This, of course, is mere conjecture on the part of the author; but that he has, at least, probability on his side, may be inferred from the extraordinary outlay attending the Scottish expeditions, as proved by the following extracts from the Wardrobe Accounts—exhibiting the Revenue and Expenditure of Edward for the year 1300, and including the disbursements occasioned by the invasion of Scotland during that year:—
| Total amount of receipts, p. Exchequer, for this present 28. year of Edward I. — | L.49,048 19 10 |
| Fines levied, and proceeds of stores, horses, &c. sold | 9,106 16 2½ |
| Per fo. 15. | L.58,155 16 0½ |
| Charges on Scottish War. |
| For royal garrisons and castles in Scotland, fo. 154. | L.18,638 1 8 |
| ... replacing horses killed or destroyed in King’s service, belonging to knights, and officers, and gratification to messengers, servants, &c. fo. 187. | 4,386 4 5 |
| ... annual fees to knights of King’s household, wages of bannerets and simple knights, &c. fo. 210. | 3,077 19 0 |
| ... wages of engineers, archers, sergeants-at-arms of King’s household, esquires, &c. fo. ix. Observ. on W. A. | 1,038 10 7 |
| ... wages of foot-soldiers, crossbow-men, archers, artificers and workmen, fo. 270. | 4,446 9 11½ |
| ... wages of seamen belonging to the fleet of the Cinque Ports and other towns, employed in the King’s service, fo. 279. | 1,233 9 8 |
| Amount of charges for the year | L.32,820 15 3½ |
* * * * *
| Separate Disbursements. |
| Alms and charitable donations of the King and his family, fo. 47. | L.1,166 14 6 |
| Necessaries for the King’s household, travelling expenses, ambassadors, messengers to Court of Rome, wages of King’s servants not on the Marshall’s roll, &c. (Observ. on W. A. fo. viii.) | 3,338 19 3 |
| Expenses of messengers and others, despatched on King’s business, fo. 303. | 87 11 1 |
| Falconers, huntsmen, &c. fo. 309 | 77 6 11½ |
| Allowance to bannerets, knights, clerks, and other servants of the King’s household for their winter and summer robes, fo. 331. | 714 3 4 |
| Expenses of sundry furnishings for the Royal household, including separate expenses of the Queen and her household, amounting to L.3668, 2s. 9d., and Chancellor’s fee, amounting to L.581, 9s. 9d. fo. 360. | 15,575 18 5½ |
| “The account then states the payments contained in this book to amount to | L.53,178 15 0 |
| “To which are added the expenses of the household contained in a separate account, amounting to | L.10,969 16 0½ |
| And “the whole of the national expenditure, within this department, during one entire year,” is stated at | L.64,105 0 5 |
| It is added, “The account is corrected and approved by the comptroller in every page; but the balance is not struck. If we take, however, the sum told of the money received, which amounted to | L.58,155 16 2 |
| And deduct it from the money paid, we shall find a balance due to the accountant, amounting to | 5,949 4 3 ” |
On data furnished by the ascertained difference in the value of silver in 1300, which is stated to be “thrice as much” as it was in 1700, and the comparative value of certain provisions, estimated, as being in 1300, “five times as cheap” as in 1700. Bishop Fleetwood “makes the difference of the value of a shilling between the two periods to be fifteen;” and it is added, “supposing this calculation to be well-founded, computations might be made, so as to form a judgment of the difference between the latter of those periods and the present time.”—(Vide p. xii. Observations on Wardrobe Account, 1787.)

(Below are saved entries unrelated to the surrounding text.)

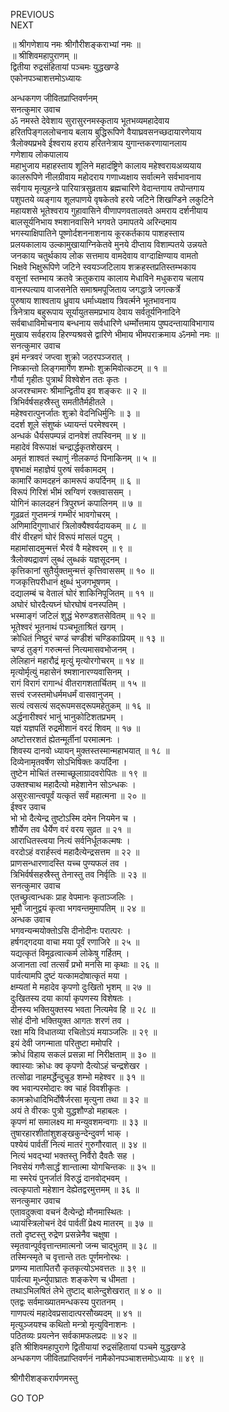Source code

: PREVIOUS  
NEXT  
  
॥ श्रीगणेशाय नमः श्रीगौरीशङ्कराभ्यां नमः ॥  
॥ श्रीशिवमहापुराणम् ॥  
द्वितीया रुद्रसंहितायां पञ्चमः युद्धखण्डे  
एकोनपञ्चाशत्तमोऽध्यायः  
  
  
अन्धकगण जीवितप्राप्तिवर्णनम्  
सनत्कुमार उवाच  
ॐ नमस्ते देवेशाय सुरासुरनमस्कृताय भूतभव्यमहादेवाय  
हरितपिङ्गललोचनाय बलाय बुद्धिरूपिणे वैयाघ्रवसनच्छदायारणेयाय  
त्रैलोक्यप्रभवे ईश्वराय हराय हरितनेत्राय युगान्तकरणायानलाय  
गणेशाय लोकपालाय  
महाभुजाय महाहस्ताय शूलिने महादंष्ट्रिणे कालाय महेश्वरायअव्ययाय  
कालरूपिणे नीलग्रीवाय महोदराय गणाध्यक्षाय सर्वात्मने सर्वभावनाय  
सर्वगाय मृत्युहन्त्रे पारियात्रसुव्रताय ब्रह्मचारिणे वेदान्तगाय तपोन्तगाय  
पशुपतये व्यङ्‌गाय शूलपाणये वृषकेतवे हरये जटिने शिखण्डिने लकुटिने  
महायशसे भूतेश्वराय गुहावासिने वीणापणवतालवते अमराय दर्शनीयाय  
बालसूर्यनिभाय श्मशानवासिने भगवते उमापतये अरिन्दमाय  
भगस्याक्षिपातिने पूष्णोर्दशननाशनाय कूरकर्तकाय पाशहस्ताय  
प्रलयकालाय उल्कामुखायाग्निकेतवे मुनये दीप्ताय विशाम्पतये उन्नयते  
जनकाय चतुर्थकाय लोक सत्तमाय वामदेवाय वाग्दाक्षिण्याय वामतो  
भिक्षवे भिक्षुरूपिणे जटिने स्वयञ्जटिलाय शक्रहस्तप्रतिस्तम्भकाय  
वसूनां स्तम्भाय क्रतवे क्रतुकराय कालाय मेधाविने मधुकराय चलाय  
वानस्पत्याय वाजसनेति समाश्रमपूजिताय जगद्धात्रे जगत्कर्त्रे  
पुरुषाय शाश्वताय ध्रुवाय धर्माध्यक्षाय त्रिवर्त्मने भूतभावनाय  
त्रिनेत्राय बहुरूपाय सूर्यायुतसमप्रभाय देवाय सर्वतूर्यनिनादिने  
सर्वबाधाविमोचनाय बन्धनाय सर्वधारिणे धर्म्मोत्तमाय पुष्पदन्तायाविभागाय  
मुखाय सर्वहराय हिरण्यश्रवसे द्वारिणे भीमाय भीमपराक्रमाय ॐनमो नमः ॥  
सनत्कुमार उवाच  
इमं मन्त्रवरं जप्त्वा शुक्रो जठरपञ्जरात् ।  
निष्क्रान्तो लिङ्‌गमार्गेण शम्भोः शुक्रमिवोत्कटम् ॥ १ ॥  
गौर्या गृहीतः पुत्रार्थं विश्वेशेन ततः कृतः ।  
अजरश्चामरः श्रीमान्द्वितीय इव शङ्करः ॥ २ ॥  
त्रिभिर्वर्षसहस्रैस्तु समतीतैर्महीतले ।  
महेश्वरात्पुनर्जातः शुक्रो वेदनिधिर्मुनिः ॥ ३ ॥  
ददर्श शूले संशुष्कं ध्यायन्तं परमेश्वरम् ।  
अन्धकं धैर्यसपम्पन्नं दानवेशं तपस्विनम् ॥ ४ ॥  
महादेवं विरूपाक्षं चन्द्रार्द्धकृतशेखरम् ।  
अमृतं शाश्वतं स्थाणुं नीलकण्ठं पिनाकिनम् ॥ ५ ॥  
वृषभाक्षं महाज्ञेयं पुरुषं सर्वकामदम् ।  
कामारिं कामदहनं कामरूपं कपर्दिनम् ॥ ६ ॥  
विरूपं गिरिशं भीमं स्रग्विणं रक्तवाससम् ।  
योगिनं कालदहनं त्रिपुरघ्नं कपालिनम् ॥ ७ ॥  
गूढव्रतं गुप्तमन्त्रं गम्भीरं भावगोचरम् ।  
अणिमादिगुणाधारं त्रिलोक्यैश्वर्यदायकम् ॥ ८ ॥  
वीरं वीरहणं घोरं विरूपं मांसलं पटुम् ।  
महामांसादमुन्मत्तं भैरवं वै महेश्वरम् ॥ ९ ॥  
त्रैलोक्यद्रावणं लुब्धं लुब्धकं यज्ञसूदनम् ।  
कृत्तिकानां सुतैर्युक्तमुन्मत्तं कृत्तिवाससम् ॥ १० ॥  
गजकृत्तिपरीधानं क्षुब्धं भुजगभूषणम् ।  
दद्यालम्बं च वेतालं घोरं शाकिनिपूजितम् ॥ ११ ॥  
अघोरं घोरदैत्यघ्नं घोरघोषं वनस्पतिम् ।  
भस्माङ्‌गं जटिलं शुद्धं भेरुण्डशतसेवितम् ॥ १२ ॥  
भूतेश्वरं भूतनाथं पञ्चभूताश्रितं खगम् ।  
क्रोधितं निष्ठुरं चण्डं चण्डीशं चण्डिकाप्रियम् ॥ १३ ॥  
चण्डं तुङ्‌गं गरुत्मन्तं नित्यमासवभोजनम् ।  
लेलिहानं महारौद्रं मृत्युं मृत्योरगोचरम् ॥ १४ ॥  
मृत्योर्मृत्युं महासेनं श्मशानारण्यवासिनम् ।  
रागं विरागं रागान्धं वीतरागशतार्चितम् ॥ १५ ॥  
सत्त्वं रजस्तमोधर्ममधर्मं वासवानुजम् ।  
सत्यं त्वसत्यं सद्‌रूपमसद्‌रूपमहेतुकम् ॥ १६ ॥  
अर्द्धनारीश्वरं भानुं भानुकोटिशतप्रभम् ।  
यज्ञं यज्ञपतिं रुद्रमीशानं वरदं शिवम् ॥ १७ ॥  
अष्टोत्तरशतं ह्येतन्मूर्तीनां परमात्मनः ।  
शिवस्य दानवो ध्यायन् मुक्तस्तस्मान्महाभयात् ॥ १८ ॥  
दिव्येनामृतवर्षेण सोऽभिषिक्तः कपर्दिना ।  
तुष्टेन मोचितं तस्माच्छूलाग्रादवरोपितः ॥ १९ ॥  
उक्तश्चाथ महादैत्यो महेशानेन सोऽन्धकः ।  
असुरःसान्त्वपूर्वं यत्कृतं सर्वं महात्मना ॥ २० ॥  
ईश्वर उवाच  
भो भो दैत्येन्द्र तुष्टोऽस्मि दमेन नियमेन च ।  
शौर्येण तव धैर्येण वरं वरय सुव्रत ॥ २१ ॥  
आराधितस्त्वया नित्यं सर्वनिर्धूतकल्मषः ।  
वरदोऽहं वरार्हस्त्वं महादैत्येन्द्रसत्तम ॥ २२ ॥  
प्राणसन्धारणादस्ति यच्च पुण्यफलं तव ।  
त्रिभिर्वर्षसहस्रैस्तु तेनास्तु तव निर्वृतिः ॥ २३ ॥  
सनत्कुमार उवाच  
एतच्छ्रुत्वान्धकः प्राह वेपमानः कृताञ्जलिः ।  
भूमौ जानुद्वयं कृत्वा भगवन्तमुमापतिम् ॥ २४ ॥  
अन्धक उवाच  
भगवन्यन्मयोक्तोऽसि दीनोदीनः परात्परः ।  
हर्षगद्‌गदया वाचा मया पूर्वं रणाजिरे ॥ २५ ॥  
यद्यत्कृतं विमूढत्वात्कर्म लोकेषु गर्हितम् ।  
अजानता त्वां तत्सर्वं प्रभो मनसि मा कृथाः ॥ २६ ॥  
पार्वत्यामपि दुष्टं यत्कामदोषात्कृतं मया ।  
क्षम्यतां मे महादेव कृपणो दुःखितो भृशम् ॥ २७ ॥  
दुःखितस्य दया कार्या कृपणस्य विशेषतः ।  
दीनस्य भक्तियुक्तस्य भवता नित्यमेव हि ॥ २८ ॥  
सोहं दीनो भक्तियुक्त आगतः शरणं तव ।  
रक्षा मयि विधातव्या रचितोऽयं मयाञ्जलिः ॥ २९ ॥  
इयं देवी जगन्माता परितुष्टा ममोपरि ।  
क्रोधं विहाय सकलं प्रसन्ना मां निरीक्षताम् ॥ ३० ॥  
क्वास्याः क्रोधः क्व कृपणो दैत्योऽहं चन्द्रशेखर ।  
तत्सोढा नाहमर्द्धेन्दुचूड शम्भो महेश्वर ॥ ३१ ॥  
क्व भवान्परमोदारः क्व चाहं विवशीकृतः ।  
कामक्रोधादिभिर्दोषैर्जरसा मृत्युना तथा ॥ ३२ ॥  
अयं ते वीरकः पुत्रो युद्धशौण्डो महाबलः ।  
कृपणं मां समालक्ष्य मा मन्युवशमन्वगाः ॥ ३३ ॥  
तुषारहारशीतांशुशङ्‌खकुन्देन्दुवर्ण भाक् ।  
पश्येयं पार्वतीं नित्यं मातरं गुरुगौरवात् ॥ ३४ ॥  
नित्यं भवद्‌भ्यां भक्तस्तु निर्वैरो दैवतैः सह ।  
निवसेयं गणैःसार्द्धं शान्तात्मा योगचिन्तकः ॥ ३५ ॥  
मा स्मरेयं पुनर्जातं विरुद्धं दानवोद्‌भवम् ।  
त्वत्कृपातो महेशान देह्येतद्वरमुत्तमम् ॥ ३६ ॥  
सनत्कुमार उवाच  
एतावदुक्त्वा वचनं दैत्येन्द्रो मौनमास्थितः ।  
ध्यायंस्त्रिलोचनं देवं पार्वतीं प्रेक्ष्य मातरम् ॥ ३७ ॥  
ततो दृष्टस्तु रुद्रेण प्रसन्नेनैव चक्षुषा ।  
स्मृतवान्पूर्ववृत्तान्तमात्मनो जन्म चाद्‌भुतम् ॥ ३८ ॥  
तस्मिन्स्मृते च वृत्तान्ते ततः पूर्णमनोरथः ।  
प्रणम्य मातापितरौ कृतकृत्योऽभवत्ततः ॥ ३९ ॥  
पार्वत्या मूर्ध्न्युपाघ्रातः शङ्करेण च धीमता ।  
तथाऽभिलषितं लेभे तुष्टाद्‌ बालेन्दुशेखरात् ॥ ४ ० ॥  
एतद्वः सर्वमाख्यातमन्धकस्य पुरातनम् ।  
गाणपत्यं महादेवप्रसादात्परसौख्यदम् ॥ ४१ ॥  
मृत्युञ्जयश्च कथितो मन्त्रो मृत्युविनाशनः ।  
पठितव्यः प्रयत्नेन सर्वकामफलप्रदः ॥ ४२ ॥  
इति श्रीशिवमहापुराणे द्वितीयायां रुद्रसंहितायां पञ्चमे युद्धखण्डे  
अन्धकगण जीवितप्राप्तिवर्णनं नामैकोनपञ्चाशत्तमोऽध्यायः ॥ ४९ ॥  
  
  
श्रीगौरीशङ्करार्पणमस्तु  
  
GO TOP
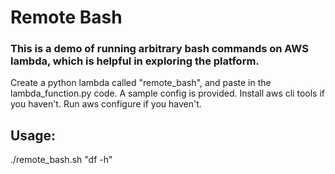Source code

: # Remote Bash 

### This is a demo of running arbitrary bash commands on AWS lambda, which is helpful in exploring the platform.


Create a python lambda called "remote_bash", and paste in the lambda_function.py code.
A sample config is provided.
Install aws cli tools if you haven't.
Run aws configure if you haven't.

## Usage:
./remote_bash.sh "df -h"
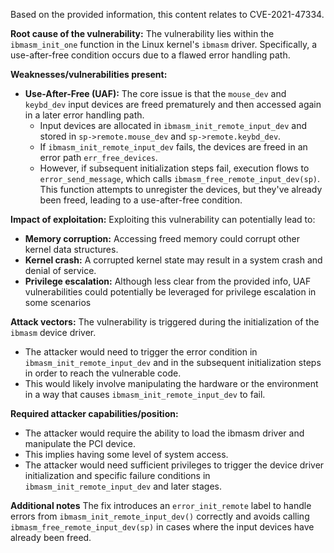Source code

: Based on the provided information, this content relates to CVE-2021-47334.

**Root cause of the vulnerability:**
The vulnerability lies within the `ibmasm_init_one` function in the Linux kernel's `ibmasm` driver. Specifically, a use-after-free condition occurs due to a flawed error handling path.

**Weaknesses/vulnerabilities present:**
- **Use-After-Free (UAF):** The core issue is that the `mouse_dev` and `keybd_dev` input devices are freed prematurely and then accessed again in a later error handling path.
    - Input devices are allocated in `ibmasm_init_remote_input_dev` and stored in `sp->remote.mouse_dev` and `sp->remote.keybd_dev`.
    - If `ibmasm_init_remote_input_dev` fails, the devices are freed in an error path `err_free_devices`.
    - However, if subsequent initialization steps fail, execution flows to `error_send_message`, which calls `ibmasm_free_remote_input_dev(sp)`. This function attempts to unregister the devices, but they've already been freed, leading to a use-after-free condition.

**Impact of exploitation:**
Exploiting this vulnerability can potentially lead to:
- **Memory corruption:** Accessing freed memory could corrupt other kernel data structures.
- **Kernel crash:** A corrupted kernel state may result in a system crash and denial of service.
- **Privilege escalation:** Although less clear from the provided info, UAF vulnerabilities could potentially be leveraged for privilege escalation in some scenarios

**Attack vectors:**
The vulnerability is triggered during the initialization of the `ibmasm` device driver.
- The attacker would need to trigger the error condition in `ibmasm_init_remote_input_dev` and in the subsequent initialization steps in order to reach the vulnerable code.
- This would likely involve manipulating the hardware or the environment in a way that causes `ibmasm_init_remote_input_dev` to fail.

**Required attacker capabilities/position:**
- The attacker would require the ability to load the ibmasm driver and manipulate the PCI device.
- This implies having some level of system access.
- The attacker would need sufficient privileges to trigger the device driver initialization and specific failure conditions in `ibmasm_init_remote_input_dev` and later stages.

**Additional notes**
The fix introduces an `error_init_remote` label to handle errors from `ibmasm_init_remote_input_dev()` correctly and avoids calling `ibmasm_free_remote_input_dev(sp)` in cases where the input devices have already been freed.
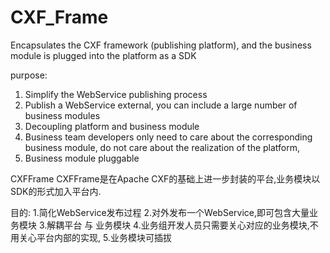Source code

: # CXF_Frame
Encapsulates the CXF framework (publishing platform), and the business module is plugged into the platform as a SDK

purpose:
  1. Simplify the WebService publishing process
  2. Publish a WebService external, you can include a large number of business modules
  3. Decoupling platform and business module
  4. Business team developers only need to care about the corresponding business module, do not care about the realization of the platform,
  5. Business module pluggable


CXFFrame
CXFFrame是在Apache CXF的基础上进一步封装的平台,业务模块以SDK的形式加入平台内.

目的:
  1.简化WebService发布过程
  2.对外发布一个WebService,即可包含大量业务模块
  3.解耦平台 与 业务模块
  4.业务组开发人员只需要关心对应的业务模块,不用关心平台内部的实现,
  5.业务模块可插拔

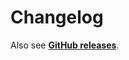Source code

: # Changelog

Also see **[GitHub releases](https://github.com/dominique-mueller/exec-bin/releases)**.
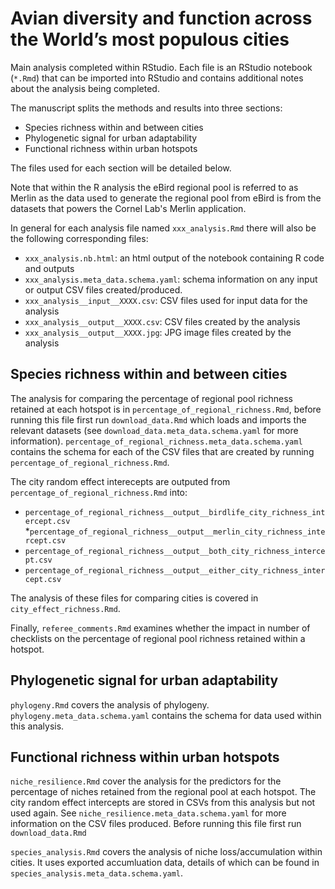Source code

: # Avian diversity and function across the World’s most populous cities 

Main analysis completed within RStudio. Each file is an RStudio notebook (`*.Rmd`) that can be imported into RStudio and contains additional notes about the analysis being completed.

The manuscript splits the methods and results into three sections:
* Species richness within and between cities 
* Phylogenetic signal for urban adaptability 
* Functional richness within urban hotspots 

The files used for each section will be detailed below.

Note that within the R analysis the eBird regional pool is referred to as Merlin as the data used to generate the regional pool from eBird is from the datasets that powers the Cornel Lab's Merlin application.

In general for each analysis file named `xxx_analysis.Rmd` there will also be the following corresponding files: 
* `xxx_analysis.nb.html`: an html output of the notebook containing R code and outputs
* `xxx_analysis.meta_data.schema.yaml`: schema information on any input or output CSV files created/produced.
* `xxx_analysis__input__XXXX.csv`: CSV files used for input data for the analysis
* `xxx_analysis__output__XXXX.csv`: CSV files created by the analysis
* `xxx_analysis__output__XXXX.jpg`: JPG image files created by the analysis

## Species richness within and between cities 
The analysis for comparing the percentage of regional pool richness retained at each hotspot is in `percentage_of_regional_richness.Rmd`, before running this file first run `download_data.Rmd` which loads and imports the relevant datasets (see `download_data.meta_data.schema.yaml` for more information).
`percentage_of_regional_richness.meta_data.schema.yaml` contains the schema for each of the CSV files that are created by running `percentage_of_regional_richness.Rmd`. 

The city random effect interecepts are outputed from `percentage_of_regional_richness.Rmd` into: 
* `percentage_of_regional_richness__output__birdlife_city_richness_intercept.csv`
*`percentage_of_regional_richness__output__merlin_city_richness_intercept.csv`
* `percentage_of_regional_richness__output__both_city_richness_intercept.csv`
* `percentage_of_regional_richness__output__either_city_richness_intercept.csv`

The analysis of these files for comparing cities is covered in `city_effect_richness.Rmd`.

Finally, `referee_comments.Rmd` examines whether the impact in number of checklists on the percentage of regional pool richness retained within a hotspot.

## Phylogenetic signal for urban adaptability
`phylogeny.Rmd` covers the analysis of phylogeny. `phylogeny.meta_data.schema.yaml` contains the schema for data used within this analysis.

## Functional richness within urban hotspots 
`niche_resilience.Rmd` cover the analysis for the predictors for the percentage of niches retained from the regional pool at each hotspot. The city random effect intercepts are stored in CSVs from this analysis but not used again. See `niche_resilience.meta_data.schema.yaml` for more information on the CSV files produced. Before running this file first run `download_data.Rmd`

`species_analysis.Rmd` covers the analysis of niche loss/accumulation within cities. It uses exported accumluation data, details of which can be found in `species_analysis.meta_data.schema.yaml`.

An estimate of the expense of the Scottish war, according to this mode of computation, would therefore present the following result, for (1700) the period alluded to by Bishop Fleetwood:—
| Charges on Scottish war for 1300 | L.32,820 15 3½ |
| For difference in the weight of silver | 3 |
| L.98,462 5 10½ |
| For the variation in the value of money | 5 |
| | L.492,311 9 4½ |
being an increase of the sum of 32,820l. 15s. 3½d. of the year 1300, to 492,311l. 9s. 4½d., or nearly one-eighth of 3,895,205l., the revenue of the kingdom in the reign of William III., according to Sir John Sinclair:—while, from a statement by the same respectable authority, the whole revenue of the kingdom under Edward I. is estimated at 150,000l; the disbursements for the Scottish war will therefore be found to exceed, within one department of the national expenditure, one-fifth of the national income.